Jacques avait été dépassé par son œuvre. Il craignait pourtant encore une nouvelle rébellion de sa proie domptée. Aussi la caressait-il avec une sorte de prudence craintive. Son attente effarée était celle du mystique qui s’épouvante d’avance à l’idée d’une apparition diabolique, et s’imagine voir ses trésors changés soudain en feuilles sèches.
Tous deux guettaient en eux-mêmes la venue d’une sorte d’étoile messianique. Ils allaient parvenir à une des cimes du bonheur. On sait pourtant que toute cime du déçoit ce que les humains cherchent, dans leurs ambitions de tous ordres. C’est du moins la satisfaction du désir que la voluptueuse sensation de le sentir plus vibrant et plus lancinant à mesure que sa disparition approche.
C’est le fond secret des jouissances apportées par le jeu. La déception terminale est certaine, qu’elle soit celle du joueur ou celle du héros qui gravit pas à pas, muscles tétanisés et poumons secs, obligé de s’accroupir tous les dix mètres avec son appareil à oxygène sur le dos, les dernières arêtes du mont Everest ; que ce soit l’amant qui dévêt fébrilement sa maîtresse ou le champion qui tend toutes ses forces pour une quelconque victoire.
Mais ce qui vaut l’effort et le rachète, c’est son contenu, le vœu, la tension, la sensation qu’il ne reste plus qu’un pas pour toucher l’abîme de félicité où l’on va rouler délicieusement.
Ainsi Jacques, mieux qu’Isabelle, percevait qu’il fallut autre chose désormais. Son amour, après l’acceptation de l’aimée, ne pourrait plus à cette heure que décroître. Il ne se formulait pas cette idée difficile, qui ne trouve guère de mots pour s’exprimer en totalité. Il le sentait, voilà tout. Il murmura, alors, usant avec la clautèle des amants, du mot dont il avait connu la puissance :
— Ma chérie, je t’aime.
Elle aussi craignait la fin de son émotion. Elle se tut donc et soupira. Il entendait, si proche de la poitrine dont l’odeur de sang et d’ambre lui montait aux narines, l’air entrer avec un léger sifflement dans les poumons de la jeune fille. Il pensa une seconde, avec une sorte d’épouvante, à la mort guettant tout ce qui vit. Il sut âprement qu’un jour lui-même et Isabelle reposeraient, les yeux vitreux et la chair glacée, pour le sommeil sans retour.
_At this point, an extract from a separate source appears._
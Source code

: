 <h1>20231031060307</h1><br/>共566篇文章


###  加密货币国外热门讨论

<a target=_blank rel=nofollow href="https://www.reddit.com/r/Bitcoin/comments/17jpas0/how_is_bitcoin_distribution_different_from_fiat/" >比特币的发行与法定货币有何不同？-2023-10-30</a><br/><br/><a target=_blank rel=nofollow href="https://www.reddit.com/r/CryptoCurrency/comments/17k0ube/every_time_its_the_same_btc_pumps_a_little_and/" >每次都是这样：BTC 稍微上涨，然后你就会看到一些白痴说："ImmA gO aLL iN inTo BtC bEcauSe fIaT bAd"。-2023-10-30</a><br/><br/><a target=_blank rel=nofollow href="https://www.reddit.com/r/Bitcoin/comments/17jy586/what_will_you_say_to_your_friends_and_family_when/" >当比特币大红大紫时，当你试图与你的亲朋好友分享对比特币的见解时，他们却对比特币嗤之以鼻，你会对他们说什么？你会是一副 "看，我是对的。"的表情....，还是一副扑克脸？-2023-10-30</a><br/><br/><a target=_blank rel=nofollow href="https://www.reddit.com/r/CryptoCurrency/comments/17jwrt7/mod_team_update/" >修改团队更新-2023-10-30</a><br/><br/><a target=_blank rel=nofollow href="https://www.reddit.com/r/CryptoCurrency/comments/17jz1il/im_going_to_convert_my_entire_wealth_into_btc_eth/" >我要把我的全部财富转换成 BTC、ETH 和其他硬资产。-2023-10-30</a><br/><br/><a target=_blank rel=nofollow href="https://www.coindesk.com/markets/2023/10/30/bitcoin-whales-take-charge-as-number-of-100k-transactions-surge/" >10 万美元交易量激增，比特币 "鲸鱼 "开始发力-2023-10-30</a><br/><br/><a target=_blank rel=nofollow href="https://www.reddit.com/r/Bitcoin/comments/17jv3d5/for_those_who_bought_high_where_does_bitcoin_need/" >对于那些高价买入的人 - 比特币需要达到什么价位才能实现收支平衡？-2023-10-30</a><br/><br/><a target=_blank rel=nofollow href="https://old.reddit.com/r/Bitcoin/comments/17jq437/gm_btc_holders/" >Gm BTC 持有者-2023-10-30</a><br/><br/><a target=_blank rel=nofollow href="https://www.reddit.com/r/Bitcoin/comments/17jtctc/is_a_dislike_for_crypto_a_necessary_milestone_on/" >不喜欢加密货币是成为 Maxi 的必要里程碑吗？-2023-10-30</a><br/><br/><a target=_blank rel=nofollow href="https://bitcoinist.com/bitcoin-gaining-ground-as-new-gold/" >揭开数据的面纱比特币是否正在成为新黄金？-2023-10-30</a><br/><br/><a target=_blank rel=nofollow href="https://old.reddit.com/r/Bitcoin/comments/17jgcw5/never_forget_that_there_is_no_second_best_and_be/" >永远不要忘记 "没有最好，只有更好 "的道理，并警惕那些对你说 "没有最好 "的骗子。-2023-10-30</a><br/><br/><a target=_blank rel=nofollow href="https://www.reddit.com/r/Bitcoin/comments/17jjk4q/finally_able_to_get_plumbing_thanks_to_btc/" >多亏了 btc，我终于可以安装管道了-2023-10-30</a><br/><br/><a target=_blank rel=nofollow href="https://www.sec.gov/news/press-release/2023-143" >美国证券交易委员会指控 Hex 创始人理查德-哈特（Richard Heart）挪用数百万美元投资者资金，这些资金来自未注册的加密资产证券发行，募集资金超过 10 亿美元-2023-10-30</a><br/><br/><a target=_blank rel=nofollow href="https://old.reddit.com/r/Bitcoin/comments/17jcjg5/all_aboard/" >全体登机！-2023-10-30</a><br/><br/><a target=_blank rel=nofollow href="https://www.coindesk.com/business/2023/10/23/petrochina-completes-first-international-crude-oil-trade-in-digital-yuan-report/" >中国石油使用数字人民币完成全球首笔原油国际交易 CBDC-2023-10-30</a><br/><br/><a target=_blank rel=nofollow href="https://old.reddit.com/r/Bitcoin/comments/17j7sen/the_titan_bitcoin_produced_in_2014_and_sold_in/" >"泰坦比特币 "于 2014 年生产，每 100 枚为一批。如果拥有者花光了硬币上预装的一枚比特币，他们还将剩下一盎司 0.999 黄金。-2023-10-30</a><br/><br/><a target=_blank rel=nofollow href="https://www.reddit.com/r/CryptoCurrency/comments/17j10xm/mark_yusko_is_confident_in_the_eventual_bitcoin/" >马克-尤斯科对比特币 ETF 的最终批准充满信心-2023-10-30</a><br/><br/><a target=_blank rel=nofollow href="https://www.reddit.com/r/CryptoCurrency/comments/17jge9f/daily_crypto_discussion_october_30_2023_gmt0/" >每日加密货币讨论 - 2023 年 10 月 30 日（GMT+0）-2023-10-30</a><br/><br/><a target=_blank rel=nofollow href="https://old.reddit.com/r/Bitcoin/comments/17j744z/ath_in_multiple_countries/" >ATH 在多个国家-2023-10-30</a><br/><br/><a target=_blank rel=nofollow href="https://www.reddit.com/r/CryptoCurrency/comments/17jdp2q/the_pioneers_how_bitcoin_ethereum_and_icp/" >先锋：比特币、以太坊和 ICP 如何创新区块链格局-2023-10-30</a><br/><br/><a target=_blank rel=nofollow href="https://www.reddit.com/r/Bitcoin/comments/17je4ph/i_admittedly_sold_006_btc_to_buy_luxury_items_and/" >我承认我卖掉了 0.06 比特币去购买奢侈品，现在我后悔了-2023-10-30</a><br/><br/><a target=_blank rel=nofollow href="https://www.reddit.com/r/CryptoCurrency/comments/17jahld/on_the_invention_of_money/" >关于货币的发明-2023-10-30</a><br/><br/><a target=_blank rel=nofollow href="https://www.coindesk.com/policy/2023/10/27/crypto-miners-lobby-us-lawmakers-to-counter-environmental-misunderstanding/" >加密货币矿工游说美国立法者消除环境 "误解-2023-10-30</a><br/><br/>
Une terreur fit froid dans ses vertèbres. Était-ce possible ? La mort prendra aussi ceux qui s’aiment, ceux qui contiennent le frisson d’absolu de la volupté.
Il serra les dents. La fureur d’être mortel et de le penser ? Cette minute où la vie se prolongeait en lui comme un désir d’éternité, fouetta brusquement son cerveau.
Et, comme rien n’est plus érotique que les pensées tournées vers la mort, comme rien ne met si violemment en action les ressorts de la sexualité, il connut en lui un besoin si violent de pénétrer, de violer, de posséder Isabelle que cela passa dans ses muscles comme une décharge électrique. Et il serra violemment la jeune fille. Elle se plaignit :
— Jacques !
— Je t’aime, fit-il férocement.
Elle se leva de ses genoux et finit de se déshabiller. Le jeune homme grelottait de désir.